To obtain further mechanistic insight in the mode of antifungal action of miconazole, we screened in this study the complete haploid collection of 4853 Saccharomyces cerevisiae deletion mutants, individually deleted for nonessential genes, for resistance to miconazole on solid medium. Using this strategy, we demonstrate that S. cerevisiae mutants affected in sphingolipid and ergosterol biosynthesis are resistant to miconazole, suggesting a possible involvement of membrane rafts in the mode of antifungal action of miconazole. These rafts are membrane patches that are enriched in sphingolipids and ergosterol and that are thought to compartmentalize the plasma membrane and to have an important role in cell signaling (6). We investigated the effect of membrane raft-disturbing compounds on (i) miconazole antifungal activity, (ii) miconazole-induced actin cytoskeleton stabilization, and (iii) miconazole-induced ROS accumulation.
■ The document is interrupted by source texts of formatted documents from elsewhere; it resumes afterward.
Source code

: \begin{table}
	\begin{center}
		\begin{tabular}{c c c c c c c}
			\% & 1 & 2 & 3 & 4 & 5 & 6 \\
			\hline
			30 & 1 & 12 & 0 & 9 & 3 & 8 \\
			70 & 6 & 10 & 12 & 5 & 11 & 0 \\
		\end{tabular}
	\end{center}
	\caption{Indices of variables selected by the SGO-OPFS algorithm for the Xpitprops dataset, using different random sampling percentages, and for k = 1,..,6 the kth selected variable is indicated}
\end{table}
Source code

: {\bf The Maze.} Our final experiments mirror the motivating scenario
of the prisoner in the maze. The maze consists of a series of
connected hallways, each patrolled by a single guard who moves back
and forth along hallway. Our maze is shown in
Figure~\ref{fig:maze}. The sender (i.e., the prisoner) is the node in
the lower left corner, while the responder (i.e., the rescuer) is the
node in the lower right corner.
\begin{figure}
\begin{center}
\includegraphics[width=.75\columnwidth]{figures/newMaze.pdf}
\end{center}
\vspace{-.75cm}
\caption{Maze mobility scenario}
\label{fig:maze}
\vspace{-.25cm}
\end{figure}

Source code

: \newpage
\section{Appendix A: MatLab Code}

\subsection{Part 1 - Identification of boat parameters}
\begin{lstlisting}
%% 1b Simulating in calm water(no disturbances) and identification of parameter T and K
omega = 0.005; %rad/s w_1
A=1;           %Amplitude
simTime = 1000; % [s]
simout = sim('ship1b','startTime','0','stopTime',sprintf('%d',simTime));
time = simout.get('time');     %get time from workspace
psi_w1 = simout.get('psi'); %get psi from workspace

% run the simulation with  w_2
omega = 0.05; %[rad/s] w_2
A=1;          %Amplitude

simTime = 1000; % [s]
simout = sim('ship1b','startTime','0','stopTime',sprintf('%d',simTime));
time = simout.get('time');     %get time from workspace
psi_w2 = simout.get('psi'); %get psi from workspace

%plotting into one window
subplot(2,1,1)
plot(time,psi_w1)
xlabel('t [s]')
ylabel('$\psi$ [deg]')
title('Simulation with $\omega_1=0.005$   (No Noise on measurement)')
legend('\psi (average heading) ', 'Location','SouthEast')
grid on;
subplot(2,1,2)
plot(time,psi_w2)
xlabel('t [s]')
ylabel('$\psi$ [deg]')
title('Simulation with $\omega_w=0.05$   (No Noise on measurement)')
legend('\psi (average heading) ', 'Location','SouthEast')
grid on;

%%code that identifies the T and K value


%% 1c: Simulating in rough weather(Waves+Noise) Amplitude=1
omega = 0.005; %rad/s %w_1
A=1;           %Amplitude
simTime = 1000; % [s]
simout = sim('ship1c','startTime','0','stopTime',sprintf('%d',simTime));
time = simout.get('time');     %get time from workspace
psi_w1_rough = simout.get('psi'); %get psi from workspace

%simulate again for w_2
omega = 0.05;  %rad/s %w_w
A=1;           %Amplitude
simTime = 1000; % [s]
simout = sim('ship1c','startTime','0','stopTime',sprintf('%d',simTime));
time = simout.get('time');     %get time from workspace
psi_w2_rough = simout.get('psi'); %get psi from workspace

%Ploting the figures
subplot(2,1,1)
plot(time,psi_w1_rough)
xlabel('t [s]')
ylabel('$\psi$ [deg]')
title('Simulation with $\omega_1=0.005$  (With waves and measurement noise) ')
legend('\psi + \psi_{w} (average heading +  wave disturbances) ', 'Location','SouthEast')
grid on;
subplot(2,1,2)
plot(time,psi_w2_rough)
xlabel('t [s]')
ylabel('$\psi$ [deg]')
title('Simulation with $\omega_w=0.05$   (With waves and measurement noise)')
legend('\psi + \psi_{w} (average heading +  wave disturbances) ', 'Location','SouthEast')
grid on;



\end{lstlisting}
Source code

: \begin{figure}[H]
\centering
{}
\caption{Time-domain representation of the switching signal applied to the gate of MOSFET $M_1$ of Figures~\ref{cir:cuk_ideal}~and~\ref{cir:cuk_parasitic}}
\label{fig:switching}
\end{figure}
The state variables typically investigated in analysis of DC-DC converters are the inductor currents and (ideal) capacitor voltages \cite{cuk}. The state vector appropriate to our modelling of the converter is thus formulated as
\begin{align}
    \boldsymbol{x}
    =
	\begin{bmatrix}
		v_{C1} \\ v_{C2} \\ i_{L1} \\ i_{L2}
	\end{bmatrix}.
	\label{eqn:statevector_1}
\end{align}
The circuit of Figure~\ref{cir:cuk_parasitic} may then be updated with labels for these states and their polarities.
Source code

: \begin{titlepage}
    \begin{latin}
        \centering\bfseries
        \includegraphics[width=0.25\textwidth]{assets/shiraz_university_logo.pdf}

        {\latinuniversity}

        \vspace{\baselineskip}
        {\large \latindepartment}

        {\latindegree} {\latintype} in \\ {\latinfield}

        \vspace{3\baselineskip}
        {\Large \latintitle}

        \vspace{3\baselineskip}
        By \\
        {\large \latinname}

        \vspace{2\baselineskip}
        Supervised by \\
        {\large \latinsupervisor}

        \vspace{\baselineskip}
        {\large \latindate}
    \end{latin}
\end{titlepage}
Furthermore, using HPLC analysis, we investigated the effect of membrane raft disruption on intracellular accumulation of miconazole in yeast cells.

EXPERIMENTAL PROCEDURES

Materials, Yeast Strains, Plasmids, and Growth Media

Miconazole and methyl-β-cyclodextrin (MβCD) were purchased from Sigma. Edelfosine was a kind gift from Prof. Christopher McMaster (Atlantic Research Centre, Dalhousie University, Halifax, Canada). Acetonitrile was purchased from Fisher (Leicestershire, United Kingdom). The yeast strains used were S. cerevisiae strain BY4741 (wild-type (WT)) and the BY4741-derived deletion mutant library (Invitrogen). These yeast strains were cultivated in yeast/peptone/dextrose (YPD; 1% yeast extract, 2% peptone, and 2% glucose). The plasmid encoding green fluorescent protein (GFP)-tagged Pma1p was a kind gift of Prof. Annick Breton (7). Yeast strains transformed with this plasmid were cultured in 0.8 g/liter complete amino acid supplement mixture minus uracil (Bio 101, Inc.), 6.5 g/liter yeast nitrogen base, and 20 g/liter glucose.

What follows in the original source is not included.